On the contrary
Space Odyssey 2015
On man reaching Pluto and the journeys beyond
Madhavankutty Pillai
Madhavankutty Pillai
16 Jul, 2015
A year in Pluto, that is the time it takes to go around the sun, is 248 earth years, and by that measure New Horizons, the spacecraft that set off towards it in 2006, reached pretty fast—in under a Pluto month. But by the time it finally arrived, the planet was no more. Or, at least, scientists had agreed that Pluto couldn’t be called one.
New Horizons has now come closest it will to the planetoid—12,000 km. That might still sound far, but compare that to how much it has actually travelled: about 4.8 billion km.

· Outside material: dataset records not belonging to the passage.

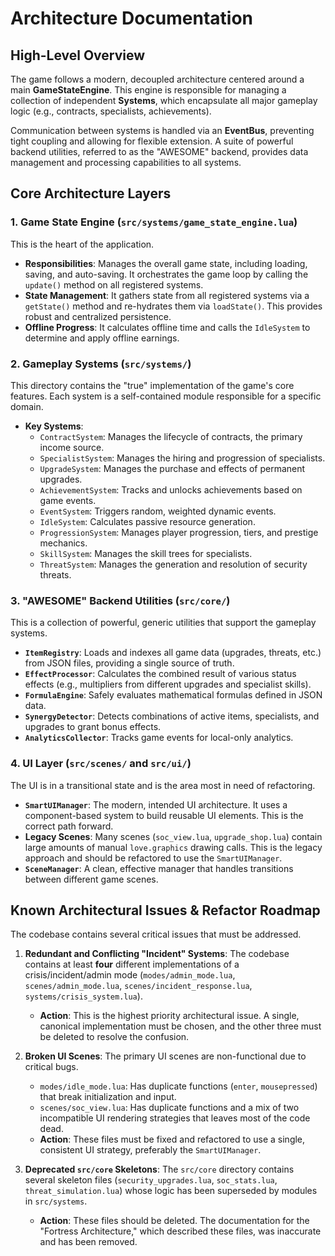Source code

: # Architecture Documentation

## High-Level Overview

The game follows a modern, decoupled architecture centered around a main **GameStateEngine**. This engine is responsible for managing a collection of independent **Systems**, which encapsulate all major gameplay logic (e.g., contracts, specialists, achievements).

Communication between systems is handled via an **EventBus**, preventing tight coupling and allowing for flexible extension. A suite of powerful backend utilities, referred to as the "AWESOME" backend, provides data management and processing capabilities to all systems.

## Core Architecture Layers

### 1. Game State Engine (`src/systems/game_state_engine.lua`)

This is the heart of the application.
- **Responsibilities**: Manages the overall game state, including loading, saving, and auto-saving. It orchestrates the game loop by calling the `update()` method on all registered systems.
- **State Management**: It gathers state from all registered systems via a `getState()` method and re-hydrates them via `loadState()`. This provides robust and centralized persistence.
- **Offline Progress**: It calculates offline time and calls the `IdleSystem` to determine and apply offline earnings.

### 2. Gameplay Systems (`src/systems/`)

This directory contains the "true" implementation of the game's core features. Each system is a self-contained module responsible for a specific domain.

- **Key Systems**:
  - `ContractSystem`: Manages the lifecycle of contracts, the primary income source.
  - `SpecialistSystem`: Manages the hiring and progression of specialists.
  - `UpgradeSystem`: Manages the purchase and effects of permanent upgrades.
  - `AchievementSystem`: Tracks and unlocks achievements based on game events.
  - `EventSystem`: Triggers random, weighted dynamic events.
  - `IdleSystem`: Calculates passive resource generation.
  - `ProgressionSystem`: Manages player progression, tiers, and prestige mechanics.
  - `SkillSystem`: Manages the skill trees for specialists.
  - `ThreatSystem`: Manages the generation and resolution of security threats.

### 3. "AWESOME" Backend Utilities (`src/core/`)

This is a collection of powerful, generic utilities that support the gameplay systems.

- **`ItemRegistry`**: Loads and indexes all game data (upgrades, threats, etc.) from JSON files, providing a single source of truth.
- **`EffectProcessor`**: Calculates the combined result of various status effects (e.g., multipliers from different upgrades and specialist skills).
- **`FormulaEngine`**: Safely evaluates mathematical formulas defined in JSON data.
- **`SynergyDetector`**: Detects combinations of active items, specialists, and upgrades to grant bonus effects.
- **`AnalyticsCollector`**: Tracks game events for local-only analytics.

### 4. UI Layer (`src/scenes/` and `src/ui/`)

The UI is in a transitional state and is the area most in need of refactoring.

- **`SmartUIManager`**: The modern, intended UI architecture. It uses a component-based system to build reusable UI elements. This is the correct path forward.
- **Legacy Scenes**: Many scenes (`soc_view.lua`, `upgrade_shop.lua`) contain large amounts of manual `love.graphics` drawing calls. This is the legacy approach and should be refactored to use the `SmartUIManager`.
- **`SceneManager`**: A clean, effective manager that handles transitions between different game scenes.

## Known Architectural Issues & Refactor Roadmap

The codebase contains several critical issues that must be addressed.

1.  **Redundant and Conflicting "Incident" Systems**: The codebase contains at least **four** different implementations of a crisis/incident/admin mode (`modes/admin_mode.lua`, `scenes/admin_mode.lua`, `scenes/incident_response.lua`, `systems/crisis_system.lua`).
    -   **Action**: This is the highest priority architectural issue. A single, canonical implementation must be chosen, and the other three must be deleted to resolve the confusion.

2.  **Broken UI Scenes**: The primary UI scenes are non-functional due to critical bugs.
    -   `modes/idle_mode.lua`: Has duplicate functions (`enter`, `mousepressed`) that break initialization and input.
    -   `scenes/soc_view.lua`: Has duplicate functions and a mix of two incompatible UI rendering strategies that leaves most of the code dead.
    -   **Action**: These files must be fixed and refactored to use a single, consistent UI strategy, preferably the `SmartUIManager`.

3.  **Deprecated `src/core` Skeletons**: The `src/core` directory contains several skeleton files (`security_upgrades.lua`, `soc_stats.lua`, `threat_simulation.lua`) whose logic has been superseded by modules in `src/systems`.
    -   **Action**: These files should be deleted. The documentation for the "Fortress Architecture," which described these files, was inaccurate and has been removed.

No matter what the faults of our species are, man has done extraordinarily in exploration right from the time the climate got amenable enough for him to move out of Africa and colonise the planet. From then to space travel is a journey that is 100,000 years old, but the farthest leaps began only half a century ago when we finally got off the planet. Touching Pluto ranks along with landing on the moon and Mars because man’s footprint is now at the very edge of the solar system.
We really have no idea what these space journeys will culminate in. We can imagine the possibility of life elsewhere, but, even if it exists, any encounter seems impossible because the universe is just too big— specks of matter separated by vast amounts of infinite space.
It took nine years to reach Pluto. Any planet beyond that is in another solar system, the nearest one being a 100 trillion km away. You just can’t reach it with the current technology but it is still not impossible.
If 1,000 years ago, someone had suggested that one day giant machines would fly people from one end of the earth to the other in the sky, they would have labelled him a lunatic (or a poet). A 100 years ago, who would have believed a man who looked through a telescope beyond the points of light and said that one day we could send something into that blackness and capture it in images?
Where man’s imagination can go, man will follow, often charting the seas as he goes along. We weren’t designed to ride bicycles, drive cars, sit on inter-continental flights or camp in a space station. But, one by one, incrementally, all these have come to pass.
One of the things that limit space flight for human beings is the body itself. You can’t make a 100-year journey if you live only for 80 years. But science fiction writers have already imagined ways around it. Arthur C Clarke, for instance, wrote about a civilisation which first transferred their consciousness onto machines and then evolved further to doing away with that too. If we are not limited by the body, then we are not limited by time.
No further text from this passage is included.